L'Émergence des Revendications pour la Libéralisation de l'Avortement
Dans le contexte de l’après-1968, des voix s’élèvent pour une libéralisation de l’avortement. L’Association nationale pour l’étude de l’avortement (ANEA) ouvre un débat sur l’élargissement de l’avortement thérapeutique à d’autres motifs que le seul danger de mort de la femme enceinte. Parallèlement, le Mouvement de libération des femmes (MLF), qui émerge sur la scène publique à partir de 1970, porte la revendication de l’avortement libre et gratuit au nom de la libre disposition de leur corps par les femmes. Le manifeste des 343 femmes ayant déclaré avoir avorté, publié en 1971, marque un tournant.

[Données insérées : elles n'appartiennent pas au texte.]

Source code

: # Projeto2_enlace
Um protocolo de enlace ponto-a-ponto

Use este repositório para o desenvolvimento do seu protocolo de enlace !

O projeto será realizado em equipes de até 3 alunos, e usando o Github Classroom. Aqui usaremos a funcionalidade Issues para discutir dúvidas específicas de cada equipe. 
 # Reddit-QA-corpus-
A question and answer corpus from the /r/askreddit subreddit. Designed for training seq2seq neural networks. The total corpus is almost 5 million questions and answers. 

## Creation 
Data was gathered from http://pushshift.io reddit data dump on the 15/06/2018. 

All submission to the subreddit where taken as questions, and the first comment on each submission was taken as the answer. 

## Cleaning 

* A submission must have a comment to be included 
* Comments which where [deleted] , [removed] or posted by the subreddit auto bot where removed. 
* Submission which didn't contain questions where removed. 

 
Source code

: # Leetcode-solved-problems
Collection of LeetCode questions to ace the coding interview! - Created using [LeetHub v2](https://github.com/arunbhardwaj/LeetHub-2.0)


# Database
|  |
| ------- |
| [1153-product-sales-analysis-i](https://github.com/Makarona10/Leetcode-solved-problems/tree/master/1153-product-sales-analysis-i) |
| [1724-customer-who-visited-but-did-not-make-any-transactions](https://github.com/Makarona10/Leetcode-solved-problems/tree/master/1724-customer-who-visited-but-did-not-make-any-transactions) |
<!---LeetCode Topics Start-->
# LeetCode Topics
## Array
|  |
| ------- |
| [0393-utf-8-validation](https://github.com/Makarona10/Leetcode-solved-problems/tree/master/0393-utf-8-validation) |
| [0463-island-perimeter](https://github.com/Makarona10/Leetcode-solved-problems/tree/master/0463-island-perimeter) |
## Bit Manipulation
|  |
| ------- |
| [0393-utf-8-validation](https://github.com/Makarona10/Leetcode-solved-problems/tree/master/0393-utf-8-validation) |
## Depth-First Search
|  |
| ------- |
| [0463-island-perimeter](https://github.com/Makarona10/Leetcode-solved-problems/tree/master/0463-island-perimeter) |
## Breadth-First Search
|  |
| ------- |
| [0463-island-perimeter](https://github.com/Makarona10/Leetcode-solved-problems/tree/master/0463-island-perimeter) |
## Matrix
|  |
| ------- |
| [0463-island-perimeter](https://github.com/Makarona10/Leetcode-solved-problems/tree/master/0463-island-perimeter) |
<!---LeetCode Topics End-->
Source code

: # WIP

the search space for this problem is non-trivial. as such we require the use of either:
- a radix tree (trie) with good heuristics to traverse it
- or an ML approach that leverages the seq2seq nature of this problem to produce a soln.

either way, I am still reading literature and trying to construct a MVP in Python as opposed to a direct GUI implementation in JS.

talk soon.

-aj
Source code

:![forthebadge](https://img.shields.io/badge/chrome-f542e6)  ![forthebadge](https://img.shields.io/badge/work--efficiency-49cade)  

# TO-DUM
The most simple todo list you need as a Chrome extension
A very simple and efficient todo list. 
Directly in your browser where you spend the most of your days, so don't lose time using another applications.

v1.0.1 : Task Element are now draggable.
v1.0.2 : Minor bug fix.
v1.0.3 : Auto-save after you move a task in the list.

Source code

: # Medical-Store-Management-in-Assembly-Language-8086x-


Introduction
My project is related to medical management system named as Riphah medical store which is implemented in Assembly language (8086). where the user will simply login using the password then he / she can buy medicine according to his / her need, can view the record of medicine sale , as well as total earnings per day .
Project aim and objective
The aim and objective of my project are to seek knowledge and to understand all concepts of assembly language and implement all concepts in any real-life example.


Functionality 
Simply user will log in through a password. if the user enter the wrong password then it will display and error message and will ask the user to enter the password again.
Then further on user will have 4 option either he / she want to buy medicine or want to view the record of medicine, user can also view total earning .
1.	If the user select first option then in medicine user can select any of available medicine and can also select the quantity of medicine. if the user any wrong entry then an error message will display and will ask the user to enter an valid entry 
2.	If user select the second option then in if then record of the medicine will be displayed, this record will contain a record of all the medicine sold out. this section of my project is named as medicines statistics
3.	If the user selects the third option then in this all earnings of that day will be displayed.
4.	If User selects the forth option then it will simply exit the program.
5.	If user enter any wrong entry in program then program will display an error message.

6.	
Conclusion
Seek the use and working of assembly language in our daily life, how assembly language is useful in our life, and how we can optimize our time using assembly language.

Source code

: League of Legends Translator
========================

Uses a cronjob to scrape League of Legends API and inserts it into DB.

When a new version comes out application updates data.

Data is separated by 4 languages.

En février 1973, 331 médecins s’accusent dans un manifeste publié par Le Nouvel Observateur, déclarant pratiquer illégalement des avortements et réclamant le changement de la loi. De nombreux groupes locaux du Mouvement pour la liberté de l’avortement et de la contraception (MLAC) pratiquent illégalement l’avortement par aspiration, défiant le pouvoir politique.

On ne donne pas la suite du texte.